> **Instructions for the task**
Within the entries below, find each line containing the word "various" and copy it.

(The input Opens)

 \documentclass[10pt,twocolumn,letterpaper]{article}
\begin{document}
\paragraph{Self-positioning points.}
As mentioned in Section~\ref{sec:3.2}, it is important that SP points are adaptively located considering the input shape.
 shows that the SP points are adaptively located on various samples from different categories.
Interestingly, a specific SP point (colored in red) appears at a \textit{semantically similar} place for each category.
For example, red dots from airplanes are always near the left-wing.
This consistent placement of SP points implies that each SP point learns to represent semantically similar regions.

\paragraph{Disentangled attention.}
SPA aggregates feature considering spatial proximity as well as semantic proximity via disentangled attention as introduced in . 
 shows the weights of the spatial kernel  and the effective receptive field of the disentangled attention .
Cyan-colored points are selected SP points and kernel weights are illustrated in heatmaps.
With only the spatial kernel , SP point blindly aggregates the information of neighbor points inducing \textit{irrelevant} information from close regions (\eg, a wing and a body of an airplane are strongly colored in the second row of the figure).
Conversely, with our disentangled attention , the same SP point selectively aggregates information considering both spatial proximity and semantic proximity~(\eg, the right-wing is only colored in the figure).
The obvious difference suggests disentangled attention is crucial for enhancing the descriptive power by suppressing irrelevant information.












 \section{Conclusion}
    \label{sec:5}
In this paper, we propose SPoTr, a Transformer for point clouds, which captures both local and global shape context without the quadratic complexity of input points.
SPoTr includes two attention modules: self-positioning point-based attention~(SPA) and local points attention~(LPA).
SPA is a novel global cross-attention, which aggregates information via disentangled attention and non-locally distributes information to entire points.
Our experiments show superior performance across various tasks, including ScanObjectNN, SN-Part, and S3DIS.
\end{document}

(The input Closes)

> **The answer**
 shows that the SP points are adaptively located on various samples from different categories.
Our experiments show superior performance across various tasks, including ScanObjectNN, SN-Part, and S3DIS.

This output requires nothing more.